### Task instructions:
State how many lines in the listing include the word "type", and give no other text.

### Material shown:
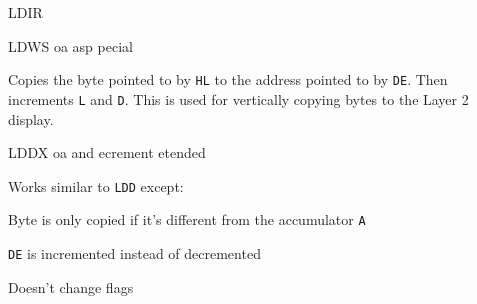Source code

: \documentclass[12pt,twoside,openright,a4paper]{book}
\begin{document}
\begin{basedescript}{
	\desclabelstyle{\multilinelabel}
	\desclabelwidth{3cm}}
\begin{DetailItem}{LDIR}
	\end{DetailItem}


	\label{DetailRefLDWS}
	\begin{DetailItem}{LDWS\ZXN}
		{oa asp pecial}
		{\SymLDWS}

		Copies the byte pointed to by {\tt HL} to the address pointed to by {\tt DE}. Then increments {\tt L} and {\tt D}. This is used for vertically copying bytes to the Layer 2 display.
			
		\begin{DetailEffects}[v]
			\FlagsLDWS
		\end{DetailEffects}
				
		\begin{DetailTiming}
		\end{DetailTiming}



	\end{DetailItem}

	\label{DetailRefLDDX}
	\begin{DetailItem}{LDDX\ZXN}
		{oa\IH{D} and ecrement etended}		
		{\SymLDDX}

		Works similar to {\tt LDD} except:
		\begin{DetailCompactList}
			\item Byte is only copied if it's different from the accumulator {\tt A}
			\item {\tt DE} is incremented instead of decremented
			\item Doesn't change flags
		\end{DetailCompactList}

		\begin{DetailEffects}
			\FlagsLDDX
		\end{DetailEffects}
				

\end{DetailItem}
\end{basedescript}
\end{document}
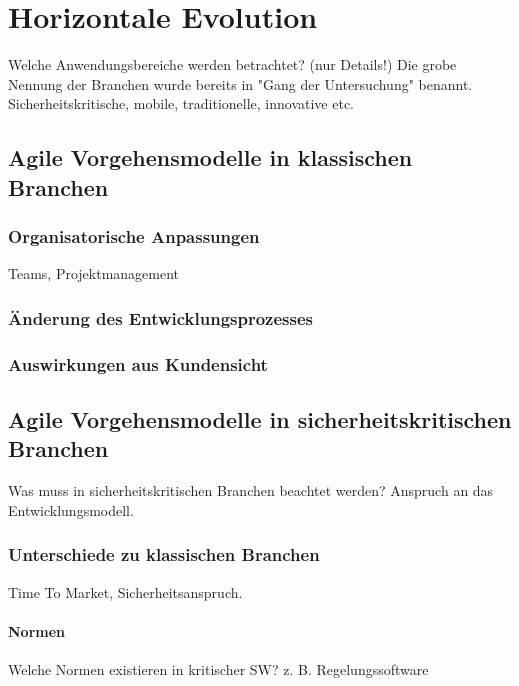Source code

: \chapter{Horizontale Evolution} %

Welche Anwendungsbereiche werden betrachtet? (nur Details!)
Die grobe Nennung der Branchen wurde bereits in "Gang der Untersuchung" benannt.
Sicherheitskritische, mobile, traditionelle, innovative etc.

\section{Agile Vorgehensmodelle in klassischen Branchen}

\subsection{Organisatorische Anpassungen}

Teams, Projektmanagement

\subsection{Änderung des Entwicklungsprozesses}

\subsection{Auswirkungen aus Kundensicht}


\section{Agile Vorgehensmodelle in sicherheitskritischen Branchen}

Was muss in sicherheitskritischen Branchen beachtet werden?
Anspruch an das Entwicklungsmodell.

\subsection{Unterschiede zu klassischen Branchen}

Time To Market, Sicherheitsanspruch.

\subsubsection{Normen}

Welche Normen existieren in kritischer SW? z. B. Regelungssoftware

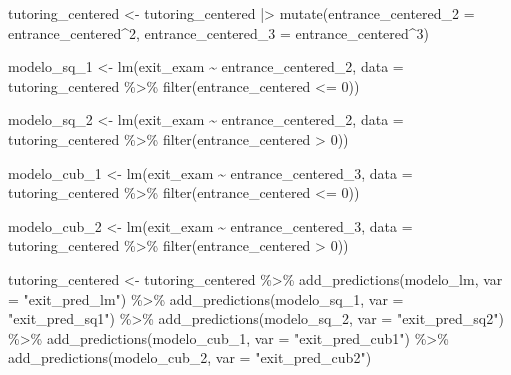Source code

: \documentclass[
  letterpaper,
  DIV=11,
  numbers=noendperiod,
  oneside]{scrreprt}
\newenvironment{Shaded}{\begin{snugshade}}{\end{snugshade}}
\newcommand{\AttributeTok}[1]{\textcolor[rgb]{0.40,0.45,0.13}{#1}}
\newcommand{\DecValTok}[1]{\textcolor[rgb]{0.68,0.00,0.00}{#1}}
\newcommand{\FunctionTok}[1]{\textcolor[rgb]{0.28,0.35,0.67}{#1}}
\newcommand{\NormalTok}[1]{\textcolor[rgb]{0.00,0.23,0.31}{#1}}
\newcommand{\OtherTok}[1]{\textcolor[rgb]{0.00,0.23,0.31}{#1}}
\newcommand{\SpecialCharTok}[1]{\textcolor[rgb]{0.37,0.37,0.37}{#1}}
\newcommand{\StringTok}[1]{\textcolor[rgb]{0.13,0.47,0.30}{#1}}
\begin{document}
\begin{Shaded}
\begin{Highlighting}[]
\NormalTok{tutoring\_centered }\OtherTok{\textless{}{-}}\NormalTok{ tutoring\_centered }\SpecialCharTok{|\textgreater{}} 
  \FunctionTok{mutate}\NormalTok{(}\AttributeTok{entrance\_centered\_2 =}\NormalTok{ entrance\_centered}\SpecialCharTok{\^{}}\DecValTok{2}\NormalTok{,}
         \AttributeTok{entrance\_centered\_3 =}\NormalTok{ entrance\_centered}\SpecialCharTok{\^{}}\DecValTok{3}\NormalTok{)}

\NormalTok{modelo\_sq\_1 }\OtherTok{\textless{}{-}} \FunctionTok{lm}\NormalTok{(exit\_exam }\SpecialCharTok{\textasciitilde{}}\NormalTok{ entrance\_centered\_2, }
                  \AttributeTok{data =}\NormalTok{ tutoring\_centered }\SpecialCharTok{\%\textgreater{}\%}
                    \FunctionTok{filter}\NormalTok{(entrance\_centered }\SpecialCharTok{\textless{}=} \DecValTok{0}\NormalTok{))}

\NormalTok{modelo\_sq\_2 }\OtherTok{\textless{}{-}} \FunctionTok{lm}\NormalTok{(exit\_exam }\SpecialCharTok{\textasciitilde{}}\NormalTok{ entrance\_centered\_2,}
                  \AttributeTok{data =}\NormalTok{ tutoring\_centered }\SpecialCharTok{\%\textgreater{}\%}
                    \FunctionTok{filter}\NormalTok{(entrance\_centered }\SpecialCharTok{\textgreater{}} \DecValTok{0}\NormalTok{))}

\NormalTok{modelo\_cub\_1 }\OtherTok{\textless{}{-}} \FunctionTok{lm}\NormalTok{(exit\_exam }\SpecialCharTok{\textasciitilde{}}\NormalTok{ entrance\_centered\_3, }
                  \AttributeTok{data =}\NormalTok{ tutoring\_centered }\SpecialCharTok{\%\textgreater{}\%}
                    \FunctionTok{filter}\NormalTok{(entrance\_centered }\SpecialCharTok{\textless{}=} \DecValTok{0}\NormalTok{))}

\NormalTok{modelo\_cub\_2 }\OtherTok{\textless{}{-}} \FunctionTok{lm}\NormalTok{(exit\_exam }\SpecialCharTok{\textasciitilde{}}\NormalTok{ entrance\_centered\_3,}
                  \AttributeTok{data =}\NormalTok{ tutoring\_centered }\SpecialCharTok{\%\textgreater{}\%}
                    \FunctionTok{filter}\NormalTok{(entrance\_centered }\SpecialCharTok{\textgreater{}} \DecValTok{0}\NormalTok{))}

\NormalTok{tutoring\_centered }\OtherTok{\textless{}{-}}\NormalTok{ tutoring\_centered }\SpecialCharTok{\%\textgreater{}\%}
  \FunctionTok{add\_predictions}\NormalTok{(modelo\_lm, }\AttributeTok{var =} \StringTok{"exit\_pred\_lm"}\NormalTok{) }\SpecialCharTok{\%\textgreater{}\%}
  \FunctionTok{add\_predictions}\NormalTok{(modelo\_sq\_1, }\AttributeTok{var =} \StringTok{"exit\_pred\_sq1"}\NormalTok{) }\SpecialCharTok{\%\textgreater{}\%}
  \FunctionTok{add\_predictions}\NormalTok{(modelo\_sq\_2, }\AttributeTok{var =} \StringTok{"exit\_pred\_sq2"}\NormalTok{) }\SpecialCharTok{\%\textgreater{}\%}
  \FunctionTok{add\_predictions}\NormalTok{(modelo\_cub\_1, }\AttributeTok{var =} \StringTok{"exit\_pred\_cub1"}\NormalTok{) }\SpecialCharTok{\%\textgreater{}\%}
  \FunctionTok{add\_predictions}\NormalTok{(modelo\_cub\_2, }\AttributeTok{var =} \StringTok{"exit\_pred\_cub2"}\NormalTok{)}


\end{Highlighting}
\end{Shaded}
\end{document}
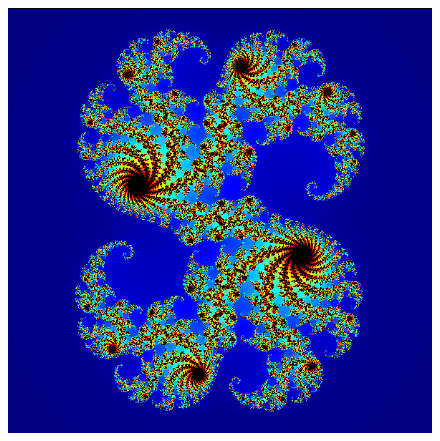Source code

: \begin{figure}[H]
\begin{minipage}[H]{0.42\textwidth}
            \includegraphics[width=\textwidth]{images/julia(c=(0.285000,0.013000xi)).png}
        \end{minipage}
    \end{figure}
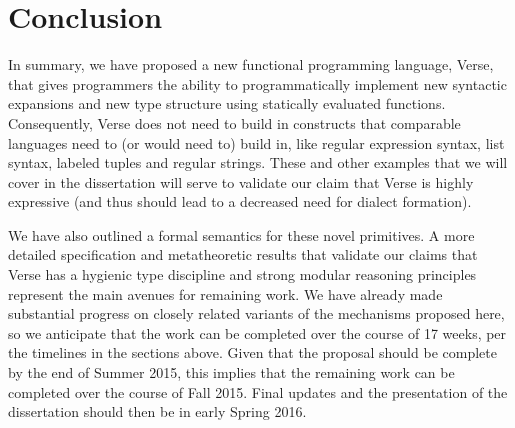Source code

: \section{Conclusion}
In summary, we have proposed a new functional programming language, Verse, that gives programmers the ability to programmatically implement new syntactic expansions and new type structure using statically evaluated functions. Consequently, Verse does not need to build in constructs that comparable languages need to (or would need to) build in, like regular expression syntax, list syntax, labeled tuples and regular strings. These and other examples that we will cover in the dissertation will serve to validate our claim that Verse is highly expressive (and thus should lead to a decreased need for dialect formation).

We have also outlined a formal semantics for these novel primitives. A more detailed specification and metatheoretic results that validate our claims that Verse has a hygienic type discipline and strong modular reasoning principles represent the main avenues for remaining work. We have already made substantial progress on closely related variants of the mechanisms proposed here, so we anticipate that the work can be completed over the course of 17 weeks, per the timelines in the sections above. Given that the proposal should be complete by the end of Summer 2015, this implies that the remaining work can be completed over the course of Fall 2015. Final updates and the presentation of the dissertation should then be in early Spring 2016.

### Exercise output:
2